‘Tis the season to be jolly and the merriment is in full swing. The cava and wine has been flowing and the room is growing steadily jolly, as the middle- aged party goers hum along to half forgotten punk classics they could once have pogo’d to. Everyone is relaxed, comfortable and stress free. These people share the same prejudices and values, but someone asks the inevitable question. “Where are your kids going after Primary? Then it is war.
Calling it the great education debate is to give the mob a dignity they don’t deserve. Local schools are always dreadful, and full of “neds” (otherwise known as other people’s kids) who don’t want an education. It’s easy however to strip the rhetoric apart. The unspoken belief is that we are middle class, we want our children to be middle class and to grow up into the consumers that we have become.
That means that our children have an entitlement to the best education that money can buy, either through the direct purchase of private education or the purchase of a home in a “better” catchment area or providing the means to travel to one of the “better” schools. It is why long forgotten religious practices are suddenly re-enacted in a mechanical fashion to impress the local priest, rabbi or other pastor.
If someone asks innocently, as to whether local parents supporting local education might not be a good idea, then the clincher is always the same. We can’t force our beliefs into our children; we have a duty to do what’s best for them.
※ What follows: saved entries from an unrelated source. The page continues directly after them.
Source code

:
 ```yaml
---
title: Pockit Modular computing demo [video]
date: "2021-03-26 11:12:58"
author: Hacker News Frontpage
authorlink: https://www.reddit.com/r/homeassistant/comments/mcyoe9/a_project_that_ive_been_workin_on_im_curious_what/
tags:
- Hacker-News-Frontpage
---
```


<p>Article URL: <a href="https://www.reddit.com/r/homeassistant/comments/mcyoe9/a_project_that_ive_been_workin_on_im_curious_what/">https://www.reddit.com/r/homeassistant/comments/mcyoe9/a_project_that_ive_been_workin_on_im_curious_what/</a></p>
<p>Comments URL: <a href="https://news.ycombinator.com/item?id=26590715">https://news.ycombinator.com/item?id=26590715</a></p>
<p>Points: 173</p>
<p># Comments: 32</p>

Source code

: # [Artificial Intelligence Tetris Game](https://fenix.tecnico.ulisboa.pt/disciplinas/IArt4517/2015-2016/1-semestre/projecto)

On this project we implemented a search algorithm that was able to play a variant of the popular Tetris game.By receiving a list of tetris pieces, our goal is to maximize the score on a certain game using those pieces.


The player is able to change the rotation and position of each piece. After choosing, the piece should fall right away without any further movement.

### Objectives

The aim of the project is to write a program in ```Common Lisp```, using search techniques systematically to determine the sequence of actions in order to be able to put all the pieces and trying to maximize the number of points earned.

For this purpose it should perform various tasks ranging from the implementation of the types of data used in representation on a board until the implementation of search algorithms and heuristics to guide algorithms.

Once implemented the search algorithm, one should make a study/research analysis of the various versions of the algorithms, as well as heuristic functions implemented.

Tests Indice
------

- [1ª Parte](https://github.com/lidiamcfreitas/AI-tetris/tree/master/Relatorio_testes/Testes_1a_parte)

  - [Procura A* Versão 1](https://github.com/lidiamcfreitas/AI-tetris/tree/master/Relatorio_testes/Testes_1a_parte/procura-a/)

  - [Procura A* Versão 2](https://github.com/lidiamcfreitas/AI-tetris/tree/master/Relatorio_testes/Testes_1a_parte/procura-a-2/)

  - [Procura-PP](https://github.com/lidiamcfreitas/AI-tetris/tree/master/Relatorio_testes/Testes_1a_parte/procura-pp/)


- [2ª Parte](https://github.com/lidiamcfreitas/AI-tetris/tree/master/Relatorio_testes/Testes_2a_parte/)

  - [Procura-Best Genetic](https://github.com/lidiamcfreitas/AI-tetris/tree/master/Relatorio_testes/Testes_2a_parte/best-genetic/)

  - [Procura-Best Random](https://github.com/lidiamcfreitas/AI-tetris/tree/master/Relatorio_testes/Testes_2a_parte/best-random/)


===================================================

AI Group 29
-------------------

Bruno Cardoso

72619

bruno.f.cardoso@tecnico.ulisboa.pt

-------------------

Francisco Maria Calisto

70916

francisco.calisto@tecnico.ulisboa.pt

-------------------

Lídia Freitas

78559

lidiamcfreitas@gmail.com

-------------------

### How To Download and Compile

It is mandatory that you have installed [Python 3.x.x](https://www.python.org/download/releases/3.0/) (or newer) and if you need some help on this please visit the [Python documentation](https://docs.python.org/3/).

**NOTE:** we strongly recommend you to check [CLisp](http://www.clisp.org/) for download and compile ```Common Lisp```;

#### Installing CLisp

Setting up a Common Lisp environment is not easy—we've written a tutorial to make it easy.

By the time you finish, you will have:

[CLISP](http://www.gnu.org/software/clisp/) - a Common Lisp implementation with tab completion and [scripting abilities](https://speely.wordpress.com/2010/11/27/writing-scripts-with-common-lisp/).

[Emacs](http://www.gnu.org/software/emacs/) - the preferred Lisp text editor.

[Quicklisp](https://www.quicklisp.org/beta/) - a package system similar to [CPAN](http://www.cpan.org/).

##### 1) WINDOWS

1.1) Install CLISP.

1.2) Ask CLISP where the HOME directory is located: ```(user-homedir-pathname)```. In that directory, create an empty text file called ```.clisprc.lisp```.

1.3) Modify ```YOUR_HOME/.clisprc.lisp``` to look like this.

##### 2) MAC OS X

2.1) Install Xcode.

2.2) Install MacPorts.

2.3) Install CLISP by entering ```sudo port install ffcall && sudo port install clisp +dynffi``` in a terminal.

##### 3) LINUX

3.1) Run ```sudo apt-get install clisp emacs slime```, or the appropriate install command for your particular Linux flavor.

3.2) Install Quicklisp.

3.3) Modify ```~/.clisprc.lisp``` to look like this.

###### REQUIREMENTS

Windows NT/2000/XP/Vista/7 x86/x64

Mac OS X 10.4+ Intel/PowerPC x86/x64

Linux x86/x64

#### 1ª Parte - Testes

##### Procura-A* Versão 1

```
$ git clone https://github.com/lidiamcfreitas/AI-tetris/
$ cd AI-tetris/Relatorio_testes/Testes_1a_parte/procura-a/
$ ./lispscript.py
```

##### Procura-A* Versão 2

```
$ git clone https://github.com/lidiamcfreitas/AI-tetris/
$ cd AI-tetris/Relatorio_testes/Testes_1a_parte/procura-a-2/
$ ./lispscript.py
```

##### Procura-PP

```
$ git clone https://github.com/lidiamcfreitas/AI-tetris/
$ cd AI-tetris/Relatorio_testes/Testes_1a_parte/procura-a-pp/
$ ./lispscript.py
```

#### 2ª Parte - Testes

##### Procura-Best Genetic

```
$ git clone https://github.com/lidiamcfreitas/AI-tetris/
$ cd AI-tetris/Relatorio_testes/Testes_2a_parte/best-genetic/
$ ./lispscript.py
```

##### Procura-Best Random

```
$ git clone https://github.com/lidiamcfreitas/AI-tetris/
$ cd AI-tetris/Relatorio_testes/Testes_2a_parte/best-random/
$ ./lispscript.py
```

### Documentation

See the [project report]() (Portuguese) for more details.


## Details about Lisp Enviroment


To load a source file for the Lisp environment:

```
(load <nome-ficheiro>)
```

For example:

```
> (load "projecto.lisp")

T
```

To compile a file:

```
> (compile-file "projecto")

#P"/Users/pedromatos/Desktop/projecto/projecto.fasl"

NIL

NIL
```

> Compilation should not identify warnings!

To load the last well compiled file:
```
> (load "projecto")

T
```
Sitting quietly listening, there is a tendency to simply want to smack the smug little faces that make the great pronouncement. These people would call themselves socialists and vote on the left of the spectrum. But, faced with a decision about whether to do the best for their community and fight for a better standard of education for all, or to ensure that their own offspring win in the education lottery, all principles go out the window.
Educationally, it is true that involved parents make a difference both to the individual child and to the educational establishment the children attend. It is however easier in an establishment where we all have the same (middle class) values.
So why is the idea of not forcing your values on your child seen as such a good one? By fetishizing the right of the middle class child to their rightful middle class heritage, a choice is being made that says that the values of individualism, of self seeking, of placing self above community are the right values- the values of the capitalist society that those self same parents seek to despise.
The ultimate comeback to me usually when that point is made is “well, communists act that way as well”. All I can say is –not the ones that I know- who practice what they preach.